# REQUIREMENT
In your copy, each record should read exactly as it does below, and no pictures should be present.

[Records from a collection]

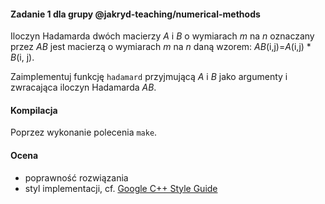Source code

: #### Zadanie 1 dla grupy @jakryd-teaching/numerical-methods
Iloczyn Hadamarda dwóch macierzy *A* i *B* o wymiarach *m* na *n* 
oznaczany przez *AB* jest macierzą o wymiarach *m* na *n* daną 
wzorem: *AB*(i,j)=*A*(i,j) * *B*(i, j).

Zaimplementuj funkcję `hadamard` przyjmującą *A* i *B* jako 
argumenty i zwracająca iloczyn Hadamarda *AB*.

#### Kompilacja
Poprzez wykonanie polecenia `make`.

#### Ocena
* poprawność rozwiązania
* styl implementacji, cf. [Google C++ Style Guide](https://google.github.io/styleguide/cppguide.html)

# OUTPUT OF THE TASK
Source code

: #### Zadanie 1 dla grupy @jakryd-teaching/numerical-methods
Iloczyn Hadamarda dwóch macierzy *A* i *B* o wymiarach *m* na *n* 
oznaczany przez *AB* jest macierzą o wymiarach *m* na *n* daną 
wzorem: *AB*(i,j)=*A*(i,j) * *B*(i, j).

Zaimplementuj funkcję `hadamard` przyjmującą *A* i *B* jako 
argumenty i zwracająca iloczyn Hadamarda *AB*.

#### Kompilacja
Poprzez wykonanie polecenia `make`.

#### Ocena
* poprawność rozwiązania
* styl implementacji, cf. [Google C++ Style Guide](https://google.github.io/styleguide/cppguide.html)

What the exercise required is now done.